**RAW DATA**:
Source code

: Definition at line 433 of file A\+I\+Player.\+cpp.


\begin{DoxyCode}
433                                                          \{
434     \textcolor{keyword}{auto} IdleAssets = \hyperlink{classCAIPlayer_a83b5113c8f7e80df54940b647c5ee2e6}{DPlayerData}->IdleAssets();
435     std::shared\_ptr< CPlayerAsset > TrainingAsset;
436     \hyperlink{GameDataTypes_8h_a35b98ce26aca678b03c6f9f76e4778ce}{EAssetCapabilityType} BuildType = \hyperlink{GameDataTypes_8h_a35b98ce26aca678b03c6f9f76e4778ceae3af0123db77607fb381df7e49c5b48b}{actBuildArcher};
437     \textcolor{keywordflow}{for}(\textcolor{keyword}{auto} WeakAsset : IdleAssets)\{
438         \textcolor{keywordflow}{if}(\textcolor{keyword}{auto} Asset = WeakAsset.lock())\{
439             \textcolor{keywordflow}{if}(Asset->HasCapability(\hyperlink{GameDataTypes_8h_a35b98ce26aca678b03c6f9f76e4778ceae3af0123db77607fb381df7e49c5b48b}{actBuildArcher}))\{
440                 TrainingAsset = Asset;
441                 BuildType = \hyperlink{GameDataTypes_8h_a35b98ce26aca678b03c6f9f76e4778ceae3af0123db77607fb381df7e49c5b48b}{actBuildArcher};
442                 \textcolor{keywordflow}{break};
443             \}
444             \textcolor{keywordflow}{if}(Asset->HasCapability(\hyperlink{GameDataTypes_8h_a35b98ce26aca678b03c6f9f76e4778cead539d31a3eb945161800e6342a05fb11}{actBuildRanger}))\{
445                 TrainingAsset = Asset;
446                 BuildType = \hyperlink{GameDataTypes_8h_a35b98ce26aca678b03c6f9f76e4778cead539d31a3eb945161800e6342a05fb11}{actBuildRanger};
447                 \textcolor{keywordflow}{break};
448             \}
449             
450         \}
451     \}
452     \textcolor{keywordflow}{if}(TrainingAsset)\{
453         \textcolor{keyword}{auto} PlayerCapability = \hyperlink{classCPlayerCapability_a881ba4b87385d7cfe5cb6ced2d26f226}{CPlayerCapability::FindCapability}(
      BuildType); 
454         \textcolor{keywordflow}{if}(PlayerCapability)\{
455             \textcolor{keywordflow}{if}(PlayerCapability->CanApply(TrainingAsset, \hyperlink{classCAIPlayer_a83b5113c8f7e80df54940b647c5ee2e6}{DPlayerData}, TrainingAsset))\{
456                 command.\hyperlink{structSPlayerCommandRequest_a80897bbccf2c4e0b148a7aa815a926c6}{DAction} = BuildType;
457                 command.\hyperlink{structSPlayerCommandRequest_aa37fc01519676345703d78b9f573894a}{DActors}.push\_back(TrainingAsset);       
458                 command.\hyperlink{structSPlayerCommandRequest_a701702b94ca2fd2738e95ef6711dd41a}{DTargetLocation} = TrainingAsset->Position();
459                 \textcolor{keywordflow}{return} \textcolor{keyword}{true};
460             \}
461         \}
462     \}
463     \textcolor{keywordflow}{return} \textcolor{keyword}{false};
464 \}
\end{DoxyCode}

**EXERCISE OBJECTIVE**: Keep every word intact and transcribe the records in full.

**TASK SOLUTION**:
Source code

: Definition at line 433 of file A\+I\+Player.\+cpp.


\begin{DoxyCode}
433                                                          \{
434     \textcolor{keyword}{auto} IdleAssets = \hyperlink{classCAIPlayer_a83b5113c8f7e80df54940b647c5ee2e6}{DPlayerData}->IdleAssets();
435     std::shared\_ptr< CPlayerAsset > TrainingAsset;
436     \hyperlink{GameDataTypes_8h_a35b98ce26aca678b03c6f9f76e4778ce}{EAssetCapabilityType} BuildType = \hyperlink{GameDataTypes_8h_a35b98ce26aca678b03c6f9f76e4778ceae3af0123db77607fb381df7e49c5b48b}{actBuildArcher};
437     \textcolor{keywordflow}{for}(\textcolor{keyword}{auto} WeakAsset : IdleAssets)\{
438         \textcolor{keywordflow}{if}(\textcolor{keyword}{auto} Asset = WeakAsset.lock())\{
439             \textcolor{keywordflow}{if}(Asset->HasCapability(\hyperlink{GameDataTypes_8h_a35b98ce26aca678b03c6f9f76e4778ceae3af0123db77607fb381df7e49c5b48b}{actBuildArcher}))\{
440                 TrainingAsset = Asset;
441                 BuildType = \hyperlink{GameDataTypes_8h_a35b98ce26aca678b03c6f9f76e4778ceae3af0123db77607fb381df7e49c5b48b}{actBuildArcher};
442                 \textcolor{keywordflow}{break};
443             \}
444             \textcolor{keywordflow}{if}(Asset->HasCapability(\hyperlink{GameDataTypes_8h_a35b98ce26aca678b03c6f9f76e4778cead539d31a3eb945161800e6342a05fb11}{actBuildRanger}))\{
445                 TrainingAsset = Asset;
446                 BuildType = \hyperlink{GameDataTypes_8h_a35b98ce26aca678b03c6f9f76e4778cead539d31a3eb945161800e6342a05fb11}{actBuildRanger};
447                 \textcolor{keywordflow}{break};
448             \}
449             
450         \}
451     \}
452     \textcolor{keywordflow}{if}(TrainingAsset)\{
453         \textcolor{keyword}{auto} PlayerCapability = \hyperlink{classCPlayerCapability_a881ba4b87385d7cfe5cb6ced2d26f226}{CPlayerCapability::FindCapability}(
      BuildType); 
454         \textcolor{keywordflow}{if}(PlayerCapability)\{
455             \textcolor{keywordflow}{if}(PlayerCapability->CanApply(TrainingAsset, \hyperlink{classCAIPlayer_a83b5113c8f7e80df54940b647c5ee2e6}{DPlayerData}, TrainingAsset))\{
456                 command.\hyperlink{structSPlayerCommandRequest_a80897bbccf2c4e0b148a7aa815a926c6}{DAction} = BuildType;
457                 command.\hyperlink{structSPlayerCommandRequest_aa37fc01519676345703d78b9f573894a}{DActors}.push\_back(TrainingAsset);       
458                 command.\hyperlink{structSPlayerCommandRequest_a701702b94ca2fd2738e95ef6711dd41a}{DTargetLocation} = TrainingAsset->Position();
459                 \textcolor{keywordflow}{return} \textcolor{keyword}{true};
460             \}
461         \}
462     \}
463     \textcolor{keywordflow}{return} \textcolor{keyword}{false};
464 \}
\end{DoxyCode}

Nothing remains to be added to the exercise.